Export as *.csv and upload to GDrive

In [None]:
from google.colab import drive
drive.mount('/content/drive',force_remount=True)

In [None]:
# Split the data into train, test, and validation sets
train, test = train_test_split(my_dataset_df, test_size=0.2, random_state=42)
train, val = train_test_split(train, test_size=0.2, random_state=42)

print(train.shape)
print(test.shape)
print(val.shape)

In [None]:
import os

train.to_csv("train.csv", index=False)
test.to_csv("test.csv", index=False)
val.to_csv("val.csv", index=False)

!mv train.csv test.csv val.csv drive/MyDrive/Research_Final/QG/DataSet

!gdown 'https://drive.google.com/file/d/1-XbPy7_ooHU1Wg8-RDWXw7ZGiq60kUSP' -O train.csv
!gdown 'https://drive.google.com/file/d/1-SRGIQoJ4fYh1iX9Suc5RmOJgCgny1y3' -O test.csv
!gdown 'https://drive.google.com/file/d/1-OexDBlKaRWIZac2lKqGxIwnZi0UdcDk' -O val.csv


In [None]:
train_dataset = pd.read_csv('train.csv')
test_dataset = pd.read_csv('test.csv')
val_dataset = pd.read_csv('val.csv')

In [None]:
train_dataset_1 = train.copy()
test_dataset_1 = test.copy()
val_dataset_1 = val.copy()

train_dataset_1 = train_dataset_1.dropna() #removing rows with missing values in the DataFrame
test_dataset_1 = test_dataset_1.dropna() #removing rows with missing values in the DataFrame
val_dataset_1 = val_dataset_1.dropna() #removing rows with missing values in the DataFrame

train_dataset_1.drop(columns=['option1', 'option2','option3','option4'], inplace=True)
test_dataset_1.drop(columns=['option1', 'option2','option3','option4'], inplace=True)
val_dataset_1.drop(columns=['option1', 'option2','option3','option4'], inplace=True)

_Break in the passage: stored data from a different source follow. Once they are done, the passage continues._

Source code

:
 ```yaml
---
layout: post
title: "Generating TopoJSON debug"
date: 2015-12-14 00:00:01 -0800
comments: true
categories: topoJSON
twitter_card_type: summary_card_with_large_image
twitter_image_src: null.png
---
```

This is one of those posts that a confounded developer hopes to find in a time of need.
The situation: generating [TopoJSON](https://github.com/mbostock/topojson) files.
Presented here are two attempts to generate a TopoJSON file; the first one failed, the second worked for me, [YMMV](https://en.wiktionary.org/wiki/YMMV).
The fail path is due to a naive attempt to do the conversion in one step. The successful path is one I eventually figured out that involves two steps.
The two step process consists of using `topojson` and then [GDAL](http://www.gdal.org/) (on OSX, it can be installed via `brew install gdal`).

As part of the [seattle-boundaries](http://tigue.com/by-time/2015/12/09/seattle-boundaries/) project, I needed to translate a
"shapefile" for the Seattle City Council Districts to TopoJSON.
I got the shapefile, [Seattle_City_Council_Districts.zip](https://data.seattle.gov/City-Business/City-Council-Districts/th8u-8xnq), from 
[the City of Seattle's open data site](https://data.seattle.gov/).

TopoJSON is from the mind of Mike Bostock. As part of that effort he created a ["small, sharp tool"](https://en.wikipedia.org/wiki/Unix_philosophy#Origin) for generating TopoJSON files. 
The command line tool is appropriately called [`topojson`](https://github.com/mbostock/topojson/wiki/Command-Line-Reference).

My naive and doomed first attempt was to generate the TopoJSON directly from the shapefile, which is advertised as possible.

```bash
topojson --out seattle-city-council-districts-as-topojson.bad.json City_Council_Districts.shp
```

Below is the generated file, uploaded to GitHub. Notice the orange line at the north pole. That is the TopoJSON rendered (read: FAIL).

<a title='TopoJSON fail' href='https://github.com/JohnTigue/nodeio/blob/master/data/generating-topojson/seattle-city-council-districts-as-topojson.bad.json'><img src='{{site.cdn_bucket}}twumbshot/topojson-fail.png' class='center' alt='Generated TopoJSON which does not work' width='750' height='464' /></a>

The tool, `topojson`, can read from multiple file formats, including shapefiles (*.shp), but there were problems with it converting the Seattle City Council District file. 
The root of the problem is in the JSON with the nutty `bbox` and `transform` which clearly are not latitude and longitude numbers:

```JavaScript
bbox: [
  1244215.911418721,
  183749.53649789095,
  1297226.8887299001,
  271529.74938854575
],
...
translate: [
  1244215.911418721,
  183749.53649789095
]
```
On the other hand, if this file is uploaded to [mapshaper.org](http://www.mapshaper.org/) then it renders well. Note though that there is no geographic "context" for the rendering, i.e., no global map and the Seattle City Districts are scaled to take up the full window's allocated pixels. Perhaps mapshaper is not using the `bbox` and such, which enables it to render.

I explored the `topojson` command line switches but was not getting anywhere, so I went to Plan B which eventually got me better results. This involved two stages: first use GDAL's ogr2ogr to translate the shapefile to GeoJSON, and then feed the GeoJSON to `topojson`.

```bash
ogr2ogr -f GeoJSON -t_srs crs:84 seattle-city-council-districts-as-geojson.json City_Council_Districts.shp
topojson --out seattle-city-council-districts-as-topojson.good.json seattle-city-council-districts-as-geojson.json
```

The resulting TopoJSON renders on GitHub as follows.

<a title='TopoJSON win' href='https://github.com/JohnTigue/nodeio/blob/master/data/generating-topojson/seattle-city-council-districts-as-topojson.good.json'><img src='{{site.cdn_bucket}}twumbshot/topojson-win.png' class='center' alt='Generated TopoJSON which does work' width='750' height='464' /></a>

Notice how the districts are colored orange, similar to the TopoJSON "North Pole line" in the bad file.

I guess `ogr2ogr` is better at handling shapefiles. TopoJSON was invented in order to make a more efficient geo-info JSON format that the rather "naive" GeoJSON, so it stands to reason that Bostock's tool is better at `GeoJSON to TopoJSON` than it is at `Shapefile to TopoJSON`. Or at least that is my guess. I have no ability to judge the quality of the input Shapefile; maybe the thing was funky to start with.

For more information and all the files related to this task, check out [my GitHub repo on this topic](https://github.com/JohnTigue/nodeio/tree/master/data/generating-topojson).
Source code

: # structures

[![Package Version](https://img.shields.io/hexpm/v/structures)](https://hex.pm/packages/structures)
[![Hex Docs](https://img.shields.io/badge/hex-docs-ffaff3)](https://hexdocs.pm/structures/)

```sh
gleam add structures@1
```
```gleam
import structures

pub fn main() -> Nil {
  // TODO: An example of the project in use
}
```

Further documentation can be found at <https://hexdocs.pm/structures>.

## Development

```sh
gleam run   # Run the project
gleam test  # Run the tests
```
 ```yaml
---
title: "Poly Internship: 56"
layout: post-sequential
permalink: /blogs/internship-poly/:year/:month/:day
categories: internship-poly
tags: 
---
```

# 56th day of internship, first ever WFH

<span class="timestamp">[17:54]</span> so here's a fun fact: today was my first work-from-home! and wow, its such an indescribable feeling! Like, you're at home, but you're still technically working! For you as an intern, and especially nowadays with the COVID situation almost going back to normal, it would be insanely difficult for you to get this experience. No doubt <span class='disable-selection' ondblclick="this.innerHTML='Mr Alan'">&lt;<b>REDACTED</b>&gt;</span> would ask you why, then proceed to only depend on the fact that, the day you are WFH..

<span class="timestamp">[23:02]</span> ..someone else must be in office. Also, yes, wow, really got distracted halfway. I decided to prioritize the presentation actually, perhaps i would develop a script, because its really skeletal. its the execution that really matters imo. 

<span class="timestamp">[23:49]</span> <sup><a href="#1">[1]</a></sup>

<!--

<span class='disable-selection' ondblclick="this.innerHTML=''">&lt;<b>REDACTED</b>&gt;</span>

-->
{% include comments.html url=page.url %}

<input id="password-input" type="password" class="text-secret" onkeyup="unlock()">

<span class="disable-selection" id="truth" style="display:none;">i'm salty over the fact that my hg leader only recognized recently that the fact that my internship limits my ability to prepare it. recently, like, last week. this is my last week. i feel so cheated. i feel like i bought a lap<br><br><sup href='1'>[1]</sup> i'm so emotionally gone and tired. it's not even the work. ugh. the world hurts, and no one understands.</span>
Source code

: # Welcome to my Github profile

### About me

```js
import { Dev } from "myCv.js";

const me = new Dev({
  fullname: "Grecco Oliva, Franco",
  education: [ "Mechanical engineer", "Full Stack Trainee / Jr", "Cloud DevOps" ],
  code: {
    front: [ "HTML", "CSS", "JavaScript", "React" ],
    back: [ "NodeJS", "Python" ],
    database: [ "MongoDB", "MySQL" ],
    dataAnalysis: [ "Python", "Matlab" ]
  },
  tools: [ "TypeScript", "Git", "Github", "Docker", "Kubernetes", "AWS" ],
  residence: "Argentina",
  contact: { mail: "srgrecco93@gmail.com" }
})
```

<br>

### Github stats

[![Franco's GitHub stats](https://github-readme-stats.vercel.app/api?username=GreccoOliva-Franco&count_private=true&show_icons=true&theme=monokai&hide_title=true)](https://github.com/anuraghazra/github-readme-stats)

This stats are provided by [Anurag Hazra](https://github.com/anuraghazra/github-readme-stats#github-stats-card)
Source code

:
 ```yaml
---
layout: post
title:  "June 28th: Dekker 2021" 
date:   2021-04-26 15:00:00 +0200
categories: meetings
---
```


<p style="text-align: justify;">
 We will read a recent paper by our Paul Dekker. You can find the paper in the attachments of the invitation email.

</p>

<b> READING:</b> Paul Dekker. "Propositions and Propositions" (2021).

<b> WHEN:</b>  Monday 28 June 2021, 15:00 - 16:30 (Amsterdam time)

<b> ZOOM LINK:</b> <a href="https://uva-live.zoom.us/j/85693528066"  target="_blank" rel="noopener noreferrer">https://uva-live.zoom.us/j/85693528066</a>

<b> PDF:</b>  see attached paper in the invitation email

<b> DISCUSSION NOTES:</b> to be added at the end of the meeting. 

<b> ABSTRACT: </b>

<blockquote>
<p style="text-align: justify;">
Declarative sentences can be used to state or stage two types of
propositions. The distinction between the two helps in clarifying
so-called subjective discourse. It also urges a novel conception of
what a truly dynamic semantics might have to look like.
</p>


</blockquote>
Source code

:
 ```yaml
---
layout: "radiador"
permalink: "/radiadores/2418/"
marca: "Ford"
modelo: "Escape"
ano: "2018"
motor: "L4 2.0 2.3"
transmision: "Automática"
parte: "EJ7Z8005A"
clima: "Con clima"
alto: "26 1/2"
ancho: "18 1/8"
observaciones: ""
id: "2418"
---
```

print(train_dataset_1.shape,'train_dataset_1')
print(test_dataset_1.shape, 'test_dataset_1')
print(val_dataset_1.shape, 'val_dataset_1')


**Pytorch Lightning Dataset**

In [None]:
SEP_TOKEN = '<sep>'
MASKING_CHANCE = 0.3
#30% chance to replace the answer with '[MASK]'

In [None]:
class QGDataset(Dataset):
    def __init__(
        self,
        data: pd.DataFrame,
        tokenizer: T5Tokenizer,
        source_max_token_len: int,
        target_max_token_len: int,
    ):
        self.tokenizer = tokenizer
        self.data = data
        self.source_max_token_len = source_max_token_len
        self.target_max_token_len = target_max_token_len

    def __len__(self):
        return len(self.data)

    def __getitem__(self, index: int):
        data_row = self.data.iloc[index]  # Use iloc to access the row by index

        if np.random.rand() > MASKING_CHANCE:
            answer = data_row['correct_answer']
        else:
            answer = '[MASK]'

        source_encoding = self.tokenizer(
            '{} {} {}'.format(answer, SEP_TOKEN, data_row['context']),
            max_length=self.source_max_token_len,
            padding='max_length',
            truncation=True,
            return_attention_mask=True,
            add_special_tokens=True,
            return_tensors='pt'
        )

        target_encoding = self.tokenizer(
            '{} {} {}'.format(data_row['correct_answer'], SEP_TOKEN, data_row['question']),
            max_length=self.target_max_token_len,
            padding='max_length',
            truncation=True,
            return_attention_mask=True,
            add_special_tokens=True,
            return_tensors='pt'
        )

        labels = target_encoding['input_ids']
        labels[labels == 0] = -100

        return dict(
            answer_text=data_row['correct_answer'],
            context=data_row['context'],
            question=data_row['question'],
            input_ids=source_encoding['input_ids'].flatten(),
            attention_mask=source_encoding['attention_mask'].flatten(),
            labels=labels.flatten().to(torch.long)
        )


**Pytorch Lightning DataModule**

In [None]:
class QGDataModule(pl.LightningDataModule):
    def __init__(
        self,
        train_dataset_1: pd.DataFrame,
        val_dataset_1: pd.DataFrame,
        test_dataset_1: pd.DataFrame,
        tokenizer: T5Tokenizer,
        batch_size,
        source_max_token_len: int,
        target_max_token_len: int
        ):
        super().__init__()
        self.batch_size = batch_size
        self.train_dataset_1 = train_dataset_1
        self.val_dataset_1 = val_dataset_1
        self.test_dataset_1 = test_dataset_1
        self.tokenizer = tokenizer
        self.source_max_token_len = source_max_token_len
        self.target_max_token_len = target_max_token_len

    def setup(self,stage=None):
        self.train_dataset_2 = QGDataset(self.train_dataset_1, self.tokenizer, self.source_max_token_len, self.target_max_token_len)
        self.val_dataset_2 = QGDataset(self.val_dataset_1, self.tokenizer, self.source_max_token_len, self.target_max_token_len)
        self.test_dataset_2 = QGDataset(self.test_dataset_1, self.tokenizer, self.source_max_token_len, self.target_max_token_len)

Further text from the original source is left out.